=== Section Start ===

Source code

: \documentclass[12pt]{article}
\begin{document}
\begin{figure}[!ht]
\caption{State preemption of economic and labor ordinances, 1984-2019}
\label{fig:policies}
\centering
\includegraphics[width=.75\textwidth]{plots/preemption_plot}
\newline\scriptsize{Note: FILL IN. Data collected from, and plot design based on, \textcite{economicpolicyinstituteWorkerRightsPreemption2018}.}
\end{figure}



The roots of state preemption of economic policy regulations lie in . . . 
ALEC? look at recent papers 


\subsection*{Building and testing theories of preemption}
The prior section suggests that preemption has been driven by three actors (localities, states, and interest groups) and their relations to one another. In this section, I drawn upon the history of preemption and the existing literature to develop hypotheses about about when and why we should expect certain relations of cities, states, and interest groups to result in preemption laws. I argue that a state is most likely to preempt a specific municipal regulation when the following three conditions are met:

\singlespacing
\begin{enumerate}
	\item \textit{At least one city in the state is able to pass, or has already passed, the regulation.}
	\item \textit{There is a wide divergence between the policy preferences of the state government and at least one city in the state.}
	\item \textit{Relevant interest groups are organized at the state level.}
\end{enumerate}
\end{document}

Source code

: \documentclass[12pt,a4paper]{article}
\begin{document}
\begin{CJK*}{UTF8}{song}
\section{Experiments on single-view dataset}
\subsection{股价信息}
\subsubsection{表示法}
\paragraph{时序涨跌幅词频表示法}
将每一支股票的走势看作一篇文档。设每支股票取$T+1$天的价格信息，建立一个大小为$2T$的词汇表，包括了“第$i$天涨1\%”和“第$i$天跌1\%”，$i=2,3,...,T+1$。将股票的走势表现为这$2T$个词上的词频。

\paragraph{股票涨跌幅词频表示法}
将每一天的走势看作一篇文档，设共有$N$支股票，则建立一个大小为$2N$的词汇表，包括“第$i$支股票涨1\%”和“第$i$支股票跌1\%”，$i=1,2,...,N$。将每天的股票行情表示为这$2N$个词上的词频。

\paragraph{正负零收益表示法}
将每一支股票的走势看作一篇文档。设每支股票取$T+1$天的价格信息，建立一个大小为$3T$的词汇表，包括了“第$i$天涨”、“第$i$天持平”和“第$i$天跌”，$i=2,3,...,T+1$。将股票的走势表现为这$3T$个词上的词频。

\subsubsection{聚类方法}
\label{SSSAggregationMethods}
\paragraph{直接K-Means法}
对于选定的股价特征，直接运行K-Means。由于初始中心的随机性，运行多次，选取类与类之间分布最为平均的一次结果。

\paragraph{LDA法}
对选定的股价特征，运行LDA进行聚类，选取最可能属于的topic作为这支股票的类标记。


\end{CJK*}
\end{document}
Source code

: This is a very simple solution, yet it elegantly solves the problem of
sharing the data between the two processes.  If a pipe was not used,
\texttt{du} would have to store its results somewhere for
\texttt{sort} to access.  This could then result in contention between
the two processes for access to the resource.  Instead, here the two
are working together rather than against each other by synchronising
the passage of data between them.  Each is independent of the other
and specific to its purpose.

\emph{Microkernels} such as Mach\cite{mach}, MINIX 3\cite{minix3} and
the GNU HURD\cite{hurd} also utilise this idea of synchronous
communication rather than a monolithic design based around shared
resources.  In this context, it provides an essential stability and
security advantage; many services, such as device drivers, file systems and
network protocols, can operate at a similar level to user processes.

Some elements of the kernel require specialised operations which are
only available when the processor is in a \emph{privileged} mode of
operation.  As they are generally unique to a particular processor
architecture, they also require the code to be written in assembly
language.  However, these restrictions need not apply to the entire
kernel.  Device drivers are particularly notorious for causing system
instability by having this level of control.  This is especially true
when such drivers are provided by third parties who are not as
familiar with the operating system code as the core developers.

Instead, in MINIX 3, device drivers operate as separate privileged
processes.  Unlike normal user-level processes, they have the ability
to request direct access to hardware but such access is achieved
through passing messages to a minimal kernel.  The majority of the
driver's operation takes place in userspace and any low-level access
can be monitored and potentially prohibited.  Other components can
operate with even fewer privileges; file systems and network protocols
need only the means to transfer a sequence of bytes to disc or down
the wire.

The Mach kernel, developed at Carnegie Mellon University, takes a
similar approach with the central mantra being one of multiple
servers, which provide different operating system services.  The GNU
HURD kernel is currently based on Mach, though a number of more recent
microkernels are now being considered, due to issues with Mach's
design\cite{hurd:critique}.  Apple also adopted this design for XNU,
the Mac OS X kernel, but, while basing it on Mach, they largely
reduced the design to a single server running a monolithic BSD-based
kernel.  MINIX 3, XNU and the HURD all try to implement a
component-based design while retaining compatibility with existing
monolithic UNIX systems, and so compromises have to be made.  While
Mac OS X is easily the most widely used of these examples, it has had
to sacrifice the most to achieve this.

=== Section End ===

The answer must consist of every line from the data that holds the string "need".

Response to the task
language.  However, these restrictions need not apply to the entire
need only the means to transfer a sequence of bytes to disc or down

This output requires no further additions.